- _Requirement_
The answer must be every line of the records in which the string "publication" appears.

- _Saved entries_
########

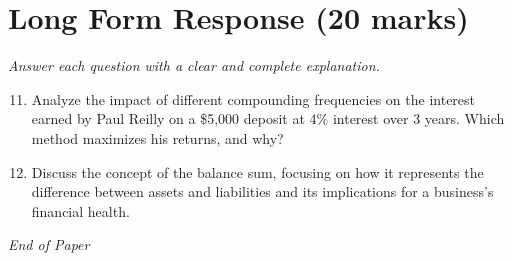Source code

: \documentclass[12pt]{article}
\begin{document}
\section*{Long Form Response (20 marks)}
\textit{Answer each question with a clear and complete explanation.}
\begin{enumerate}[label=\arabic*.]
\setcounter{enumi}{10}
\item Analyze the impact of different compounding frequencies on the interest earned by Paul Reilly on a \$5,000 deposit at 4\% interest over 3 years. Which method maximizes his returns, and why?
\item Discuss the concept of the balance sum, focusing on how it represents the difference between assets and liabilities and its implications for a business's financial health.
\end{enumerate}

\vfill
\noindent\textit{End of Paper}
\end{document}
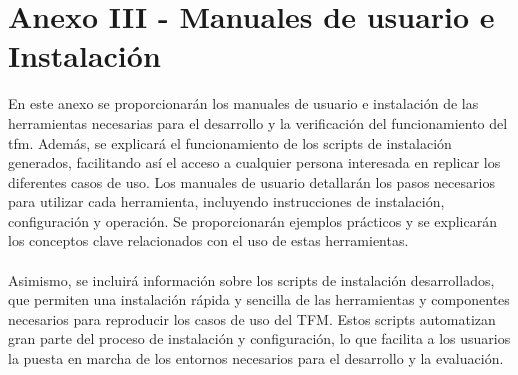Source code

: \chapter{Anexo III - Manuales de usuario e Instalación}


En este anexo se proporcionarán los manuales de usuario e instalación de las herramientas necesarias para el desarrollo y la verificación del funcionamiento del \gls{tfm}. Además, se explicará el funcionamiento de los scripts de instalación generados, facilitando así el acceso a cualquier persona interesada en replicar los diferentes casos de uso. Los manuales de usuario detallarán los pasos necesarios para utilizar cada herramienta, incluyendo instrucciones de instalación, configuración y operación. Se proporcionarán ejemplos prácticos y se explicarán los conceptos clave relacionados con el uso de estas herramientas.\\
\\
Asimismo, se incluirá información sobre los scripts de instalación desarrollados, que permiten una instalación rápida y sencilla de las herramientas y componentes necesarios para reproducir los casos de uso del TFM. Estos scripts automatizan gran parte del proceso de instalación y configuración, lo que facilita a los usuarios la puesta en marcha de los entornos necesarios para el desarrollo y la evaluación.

########

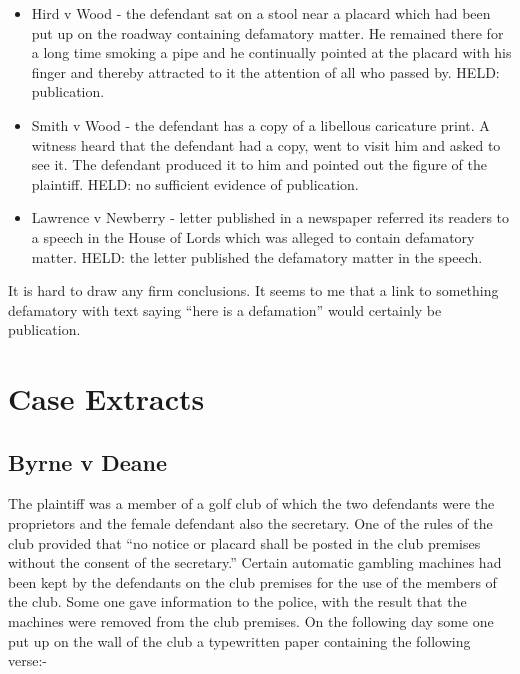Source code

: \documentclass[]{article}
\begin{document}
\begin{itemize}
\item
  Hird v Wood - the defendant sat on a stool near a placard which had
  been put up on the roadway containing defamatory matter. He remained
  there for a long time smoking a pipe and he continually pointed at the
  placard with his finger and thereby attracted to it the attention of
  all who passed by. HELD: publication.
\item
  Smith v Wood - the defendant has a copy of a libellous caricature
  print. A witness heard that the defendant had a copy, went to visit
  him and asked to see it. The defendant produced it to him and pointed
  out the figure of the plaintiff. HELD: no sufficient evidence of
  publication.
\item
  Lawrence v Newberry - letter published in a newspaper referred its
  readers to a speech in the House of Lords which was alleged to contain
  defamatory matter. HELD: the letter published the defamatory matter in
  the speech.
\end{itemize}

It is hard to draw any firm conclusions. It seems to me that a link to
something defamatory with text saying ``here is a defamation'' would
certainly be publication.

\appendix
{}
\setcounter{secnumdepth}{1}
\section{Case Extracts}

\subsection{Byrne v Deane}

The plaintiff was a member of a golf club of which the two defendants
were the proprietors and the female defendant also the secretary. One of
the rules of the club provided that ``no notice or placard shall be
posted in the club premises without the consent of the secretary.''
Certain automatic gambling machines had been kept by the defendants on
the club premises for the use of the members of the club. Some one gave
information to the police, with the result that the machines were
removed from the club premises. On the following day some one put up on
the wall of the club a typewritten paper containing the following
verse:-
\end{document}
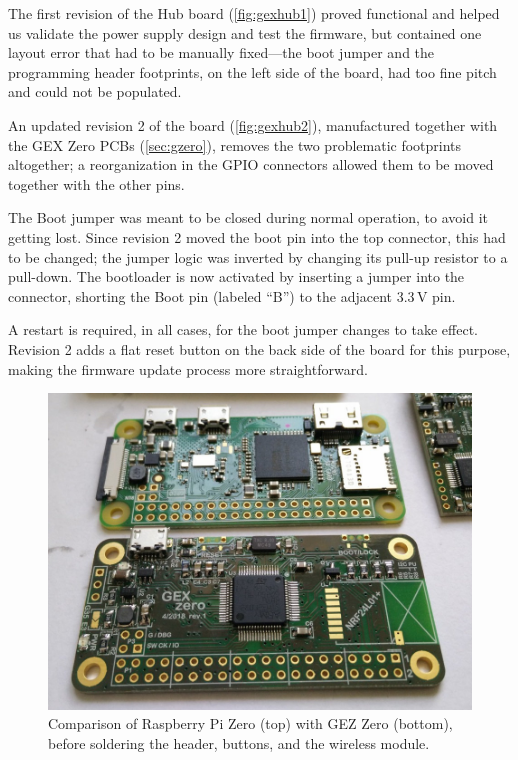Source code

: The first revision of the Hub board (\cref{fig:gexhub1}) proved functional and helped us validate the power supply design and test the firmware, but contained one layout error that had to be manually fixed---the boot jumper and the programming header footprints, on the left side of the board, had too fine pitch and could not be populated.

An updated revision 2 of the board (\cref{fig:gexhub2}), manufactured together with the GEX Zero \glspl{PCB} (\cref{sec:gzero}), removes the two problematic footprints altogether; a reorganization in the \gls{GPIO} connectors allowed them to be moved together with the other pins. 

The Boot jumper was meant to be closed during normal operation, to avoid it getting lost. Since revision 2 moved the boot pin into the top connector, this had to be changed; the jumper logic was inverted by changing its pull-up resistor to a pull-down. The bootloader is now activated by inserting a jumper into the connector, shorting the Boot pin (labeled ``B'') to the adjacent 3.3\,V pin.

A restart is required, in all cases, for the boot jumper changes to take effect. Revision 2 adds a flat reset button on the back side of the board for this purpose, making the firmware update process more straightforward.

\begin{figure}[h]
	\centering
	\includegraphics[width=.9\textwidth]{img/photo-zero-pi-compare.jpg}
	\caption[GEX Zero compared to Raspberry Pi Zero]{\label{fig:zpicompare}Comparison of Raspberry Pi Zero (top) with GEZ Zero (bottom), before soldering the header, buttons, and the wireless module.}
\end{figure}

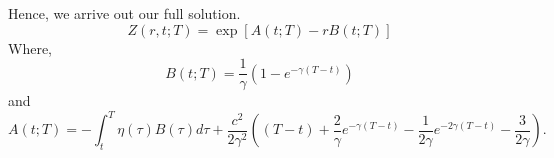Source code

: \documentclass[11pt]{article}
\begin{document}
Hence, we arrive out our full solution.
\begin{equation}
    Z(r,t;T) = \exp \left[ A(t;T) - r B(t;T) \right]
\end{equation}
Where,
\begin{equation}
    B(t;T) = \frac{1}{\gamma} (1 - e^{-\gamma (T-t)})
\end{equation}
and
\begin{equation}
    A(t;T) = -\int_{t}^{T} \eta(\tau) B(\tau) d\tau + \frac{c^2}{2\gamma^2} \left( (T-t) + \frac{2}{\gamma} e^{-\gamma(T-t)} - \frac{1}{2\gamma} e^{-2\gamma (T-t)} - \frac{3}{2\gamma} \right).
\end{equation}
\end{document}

########

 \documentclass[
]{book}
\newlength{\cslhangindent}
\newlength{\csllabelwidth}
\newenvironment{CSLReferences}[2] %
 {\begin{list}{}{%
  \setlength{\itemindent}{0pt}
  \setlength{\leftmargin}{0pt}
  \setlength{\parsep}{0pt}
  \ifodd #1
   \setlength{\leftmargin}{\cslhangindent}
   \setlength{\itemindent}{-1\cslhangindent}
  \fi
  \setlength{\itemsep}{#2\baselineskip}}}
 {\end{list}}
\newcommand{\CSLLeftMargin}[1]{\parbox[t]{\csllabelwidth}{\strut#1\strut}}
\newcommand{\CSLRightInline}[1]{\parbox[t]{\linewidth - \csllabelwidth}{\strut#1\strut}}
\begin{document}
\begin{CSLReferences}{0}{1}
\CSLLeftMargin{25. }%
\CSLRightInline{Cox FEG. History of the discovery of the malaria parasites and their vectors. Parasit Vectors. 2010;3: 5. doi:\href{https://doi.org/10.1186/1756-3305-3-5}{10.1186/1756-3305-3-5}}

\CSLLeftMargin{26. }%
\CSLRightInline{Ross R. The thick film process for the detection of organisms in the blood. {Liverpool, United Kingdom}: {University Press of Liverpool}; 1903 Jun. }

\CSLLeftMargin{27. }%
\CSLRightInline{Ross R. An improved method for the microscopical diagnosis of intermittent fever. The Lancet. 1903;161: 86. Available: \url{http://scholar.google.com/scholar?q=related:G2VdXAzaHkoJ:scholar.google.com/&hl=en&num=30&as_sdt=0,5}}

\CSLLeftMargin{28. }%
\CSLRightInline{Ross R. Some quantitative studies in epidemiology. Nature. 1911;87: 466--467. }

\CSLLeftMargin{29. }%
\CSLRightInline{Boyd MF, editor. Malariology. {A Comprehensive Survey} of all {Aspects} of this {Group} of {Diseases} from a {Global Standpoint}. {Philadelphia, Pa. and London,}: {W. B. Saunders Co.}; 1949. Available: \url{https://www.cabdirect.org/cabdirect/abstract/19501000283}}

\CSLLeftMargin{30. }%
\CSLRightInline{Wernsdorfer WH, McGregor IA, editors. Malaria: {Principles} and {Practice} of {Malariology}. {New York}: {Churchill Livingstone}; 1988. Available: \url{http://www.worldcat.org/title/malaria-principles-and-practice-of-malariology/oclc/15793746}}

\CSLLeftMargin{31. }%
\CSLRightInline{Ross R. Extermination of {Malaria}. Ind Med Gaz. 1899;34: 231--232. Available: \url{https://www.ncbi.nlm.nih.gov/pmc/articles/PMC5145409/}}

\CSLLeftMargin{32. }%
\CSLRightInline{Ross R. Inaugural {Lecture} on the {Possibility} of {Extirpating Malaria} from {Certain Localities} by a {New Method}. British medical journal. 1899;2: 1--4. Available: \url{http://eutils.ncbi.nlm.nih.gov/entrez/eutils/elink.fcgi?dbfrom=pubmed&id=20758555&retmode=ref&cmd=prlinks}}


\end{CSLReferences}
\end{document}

########

- _Task answer_
  all who passed by. HELD: publication.
  publication.
certainly be publication.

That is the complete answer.